Из их невежества он выстраивал самые сложные спектакли своего времени, соединял несоединимое, позволяя, наконец, забыть накопленное за эти годы в его усталой душе, начать всё заново. За стелющимся вслед Мейерхольду шлейфом прошлого с благоговением двинулись все, кто ничего не знал, но способен был понять — Гарин, Эйзенштейн, Ильинский, Зайчиков, Охлопков, тьмы и тьмы. Из них и сложился будущий мировой театр. Мейерхольд был великий растлитель, прикидывающийся учителем.

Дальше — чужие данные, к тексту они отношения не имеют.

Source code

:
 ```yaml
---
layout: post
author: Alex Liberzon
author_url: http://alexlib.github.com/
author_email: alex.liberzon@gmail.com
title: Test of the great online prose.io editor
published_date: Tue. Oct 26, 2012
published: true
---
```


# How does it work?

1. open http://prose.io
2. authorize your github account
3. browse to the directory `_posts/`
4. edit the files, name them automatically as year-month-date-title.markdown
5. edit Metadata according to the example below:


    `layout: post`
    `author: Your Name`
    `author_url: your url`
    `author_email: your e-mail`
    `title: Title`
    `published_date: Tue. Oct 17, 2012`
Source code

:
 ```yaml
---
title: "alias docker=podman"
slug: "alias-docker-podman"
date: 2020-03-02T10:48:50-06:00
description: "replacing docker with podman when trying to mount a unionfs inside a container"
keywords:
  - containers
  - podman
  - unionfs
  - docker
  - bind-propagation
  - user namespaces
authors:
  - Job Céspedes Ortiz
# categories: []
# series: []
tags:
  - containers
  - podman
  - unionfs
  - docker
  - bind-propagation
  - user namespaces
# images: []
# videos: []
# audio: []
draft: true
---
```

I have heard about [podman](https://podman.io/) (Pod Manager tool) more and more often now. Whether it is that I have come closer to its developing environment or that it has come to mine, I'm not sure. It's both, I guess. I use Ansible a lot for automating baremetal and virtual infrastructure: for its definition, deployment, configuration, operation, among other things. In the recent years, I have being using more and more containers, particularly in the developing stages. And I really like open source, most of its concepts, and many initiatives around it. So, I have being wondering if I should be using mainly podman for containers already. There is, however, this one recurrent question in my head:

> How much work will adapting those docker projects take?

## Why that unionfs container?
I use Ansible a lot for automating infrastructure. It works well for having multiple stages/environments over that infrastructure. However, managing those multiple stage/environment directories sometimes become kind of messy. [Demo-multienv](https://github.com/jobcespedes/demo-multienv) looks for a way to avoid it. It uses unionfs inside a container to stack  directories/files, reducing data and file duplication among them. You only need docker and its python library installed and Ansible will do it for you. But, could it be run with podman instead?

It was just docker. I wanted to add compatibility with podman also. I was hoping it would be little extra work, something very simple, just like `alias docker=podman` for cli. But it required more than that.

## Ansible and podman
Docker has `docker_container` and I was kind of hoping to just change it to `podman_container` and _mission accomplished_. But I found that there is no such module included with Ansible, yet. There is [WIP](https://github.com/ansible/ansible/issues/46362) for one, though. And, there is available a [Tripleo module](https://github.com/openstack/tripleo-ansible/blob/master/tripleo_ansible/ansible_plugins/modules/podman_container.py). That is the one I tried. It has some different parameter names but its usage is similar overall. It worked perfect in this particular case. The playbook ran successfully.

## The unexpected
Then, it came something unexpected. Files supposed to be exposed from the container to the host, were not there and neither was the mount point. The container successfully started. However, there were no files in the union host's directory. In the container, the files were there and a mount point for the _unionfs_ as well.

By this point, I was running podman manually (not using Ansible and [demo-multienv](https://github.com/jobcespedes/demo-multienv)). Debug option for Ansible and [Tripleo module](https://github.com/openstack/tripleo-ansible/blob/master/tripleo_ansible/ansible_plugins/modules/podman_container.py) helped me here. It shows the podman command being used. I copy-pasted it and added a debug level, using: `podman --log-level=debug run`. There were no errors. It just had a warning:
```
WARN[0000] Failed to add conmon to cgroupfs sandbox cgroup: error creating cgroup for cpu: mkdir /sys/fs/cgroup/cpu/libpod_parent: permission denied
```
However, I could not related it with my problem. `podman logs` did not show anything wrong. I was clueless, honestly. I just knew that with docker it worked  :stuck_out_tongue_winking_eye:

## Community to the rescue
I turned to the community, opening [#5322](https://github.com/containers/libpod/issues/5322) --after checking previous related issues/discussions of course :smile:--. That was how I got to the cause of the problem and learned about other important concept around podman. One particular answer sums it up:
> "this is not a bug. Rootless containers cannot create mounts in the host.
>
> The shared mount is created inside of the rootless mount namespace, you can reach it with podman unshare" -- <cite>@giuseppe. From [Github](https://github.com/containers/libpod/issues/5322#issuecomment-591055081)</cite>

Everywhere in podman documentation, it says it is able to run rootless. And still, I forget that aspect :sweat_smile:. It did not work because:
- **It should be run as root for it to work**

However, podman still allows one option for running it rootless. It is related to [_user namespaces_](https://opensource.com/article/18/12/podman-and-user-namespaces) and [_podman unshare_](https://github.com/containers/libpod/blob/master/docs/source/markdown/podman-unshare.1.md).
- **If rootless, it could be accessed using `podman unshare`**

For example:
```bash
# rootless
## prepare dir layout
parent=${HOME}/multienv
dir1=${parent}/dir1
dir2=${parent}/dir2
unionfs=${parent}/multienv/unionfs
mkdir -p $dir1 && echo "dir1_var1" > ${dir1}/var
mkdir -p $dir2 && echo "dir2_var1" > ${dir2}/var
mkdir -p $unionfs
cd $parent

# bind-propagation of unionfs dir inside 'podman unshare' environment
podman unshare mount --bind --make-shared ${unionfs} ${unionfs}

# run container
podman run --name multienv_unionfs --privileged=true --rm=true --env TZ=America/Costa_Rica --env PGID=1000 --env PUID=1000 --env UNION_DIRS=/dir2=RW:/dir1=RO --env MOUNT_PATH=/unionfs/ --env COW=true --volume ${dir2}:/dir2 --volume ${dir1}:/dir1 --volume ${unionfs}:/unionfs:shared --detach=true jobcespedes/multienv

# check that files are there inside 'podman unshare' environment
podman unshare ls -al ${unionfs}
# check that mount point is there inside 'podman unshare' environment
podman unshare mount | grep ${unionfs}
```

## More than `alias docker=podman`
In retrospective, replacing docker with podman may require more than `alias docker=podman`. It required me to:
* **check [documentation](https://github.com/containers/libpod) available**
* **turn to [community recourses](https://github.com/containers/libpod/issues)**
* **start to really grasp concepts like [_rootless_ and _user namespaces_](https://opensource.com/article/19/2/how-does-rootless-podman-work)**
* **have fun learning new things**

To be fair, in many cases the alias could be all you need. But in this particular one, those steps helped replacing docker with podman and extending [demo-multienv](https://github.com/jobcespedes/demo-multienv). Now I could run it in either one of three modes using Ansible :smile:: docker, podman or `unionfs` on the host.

Мог ли Камерный театр не заметить того, что делал Мейерхольд? Конечно, нет, и, безусловно, заметил, особенно когда начинал работать вопреки ему, так что весело было в двадцатых годах, пока не окреп в человеке Распорядитель и не расставил всё по своим местам.
И последний, забытый Богом мемуар без номера — театр МГСПС, по прихоти судьбы расположившийся в том же театре «Эрмитаж», где повстречал Таиров Коонен и существование которого престранным образом отразится в 1949 году на судьбе Камерного. Тут и говорить будто нечего — попытка скрестить метод диалектического материализма с системой Станиславского, а на самом деле актерские штампы и провинция, по признанию Любимого-Ланского, художественного руководителя театра. И все это на революционной тематике пьес Билля-Белоцерковского, Киршона, Фурманова. И все это с обидой театра на революционного зрителя, предпочитающего Мейерхольда и Таирова, без внимания к этим отчаянным попыткам быть созвучными времени.
Тут без «супера» не разобраться, как оговорился однажды Сталин в письме Горькому, вероятно, имея в виду слово «эксперт».
Что ж, подождем, оставалось совсем немного.
И были еще совсем маленькие мемуарчики — Опытно-Героический театр Фердинандова и Шершеневича, ушедших от Таирова и лопнувших при первых же попытках поставить опыт Камерного на научную основу. Даже Таиров был для них чересчур метафизичен…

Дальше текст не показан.